(Records from a data source)
------------------------------------

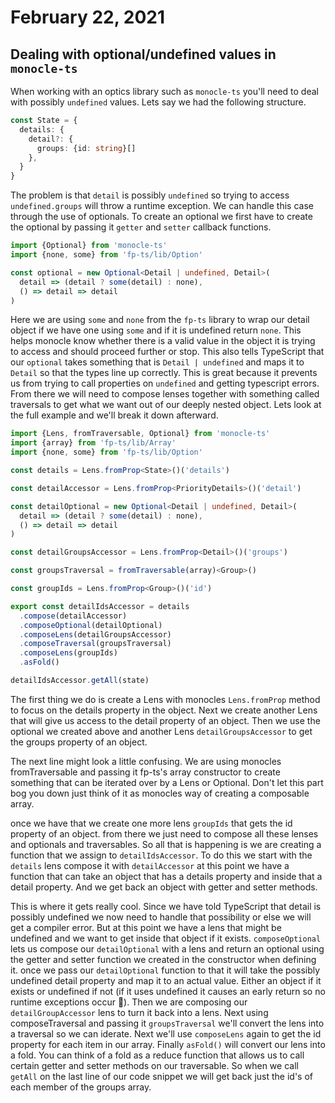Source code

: # February 22, 2021

## Dealing with optional/undefined values in `monocle-ts`

When working with an optics library such as `monocle-ts` you'll need to deal with possibly `undefined` values. Lets say we had the following structure.

```TypeScript
const State = {
  details: {
    detail?: {
      groups: {id: string}[]
    },
  }
}
```

The problem is that `detail` is possibly `undefined` so trying to access `undefined.groups` will throw a runtime exception. We can handle this case through the use of optionals. To create an optional we first have to create the optional by passing it `getter` and `setter` callback functions.

```TypeScript
import {Optional} from 'monocle-ts'
import {none, some} from 'fp-ts/lib/Option'

const optional = new Optional<Detail | undefined, Detail>(
  detail => (detail ? some(detail) : none),
  () => detail => detail
)
```

Here we are using `some` and `none` from the `fp-ts` library to wrap our detail object if we have one using `some` and if it is undefined return `none`. This helps monocle know whether there is a valid value in the object it is trying to access and should proceed further or stop. This also tells TypeScript that our `optional` takes something that is `Detail | undefined` and maps it to `Detail` so that the types line up correctly. This is great because it prevents us from trying to call properties on `undefined` and getting typescript errors. From there we will need to compose lenses together with something called traversals to get what we want out of our deeply nested object. Lets look at the full example and we'll break it down afterward. 

```typescript
import {Lens, fromTraversable, Optional} from 'monocle-ts'
import {array} from 'fp-ts/lib/Array'
import {none, some} from 'fp-ts/lib/Option'

const details = Lens.fromProp<State>()('details')

const detailAccessor = Lens.fromProp<PriorityDetails>()('detail')

const detailOptional = new Optional<Detail | undefined, Detail>(
  detail => (detail ? some(detail) : none),
  () => detail => detail
)

const detailGroupsAccessor = Lens.fromProp<Detail>()('groups')

const groupsTraversal = fromTraversable(array)<Group>()

const groupIds = Lens.fromProp<Group>()('id')

export const detailIdsAccessor = details
  .compose(detailAccessor)
  .composeOptional(detailOptional)
  .composeLens(detailGroupsAccessor)
  .composeTraversal(groupsTraversal)
  .composeLens(groupIds)
  .asFold()

detailIdsAccessor.getAll(state)
```

The first thing we do is create a Lens with monocles `Lens.fromProp` method to focus on the details property in the object. Next we create another Lens that will give us access to the detail property of an object. Then we use the optional we created above and another Lens `detailGroupsAccessor` to get the groups property of an object.

The next line might look a little confusing. We are using monocles fromTraversable and passing it fp-ts's array constructor to create something that can be iterated over by a Lens or Optional. Don't let this part bog you down just think of it as monocles way of creating a composable array.

once we have that we create one more lens `groupIds` that gets the id property of an object. from there we just need to compose all these lenses and optionals and traversables. So all that is happening is we are creating a function that we assign to `detailIdsAccessor`. To do this we start with the `details` lens compose it with `detailAccessor` at this point we have a function that can take an object that has a details property and inside that a detail property. And we get back an object with getter and setter methods.

This is where it gets really cool. Since we have told TypeScript that detail is possibly undefined we now need to handle that possibility or else we will get a compiler error. But at this point we have a lens that might be undefined and we want to get inside that object if it exists. `composeOptional` lets us compose our `detailOptional` with a lens and return an optional using the getter and setter function we created in the constructor when defining it. once we pass our `detailOptional` function to that it will take the possibly undefined detail property and map it to an actual value. Either an object if it exists or undefined if not (if it uses undefined it causes an early return so no runtime exceptions occur 🎉). Then we are composing our `detailGroupAccessor` lens to turn it back into a lens. Next using composeTraversal and passing it `groupsTraversal` we'll convert the lens into a traversal so we can iderate. Next we'll use `composeLens` again to get the id property for each item in our array. Finally `asFold()` will convert our lens into a fold. You can think of a fold as a reduce function that allows us to call certain getter and setter methods on our traversable. So when we call `getAll` on the last line of our code snippet we will get back just the id's of each member of the groups array.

------------------------------------

### TASK TO CARRY OUT
Among the lines above, count those containing the word "detailGroupsAccessor" and write only the number.

### RESPONSE BELOW
3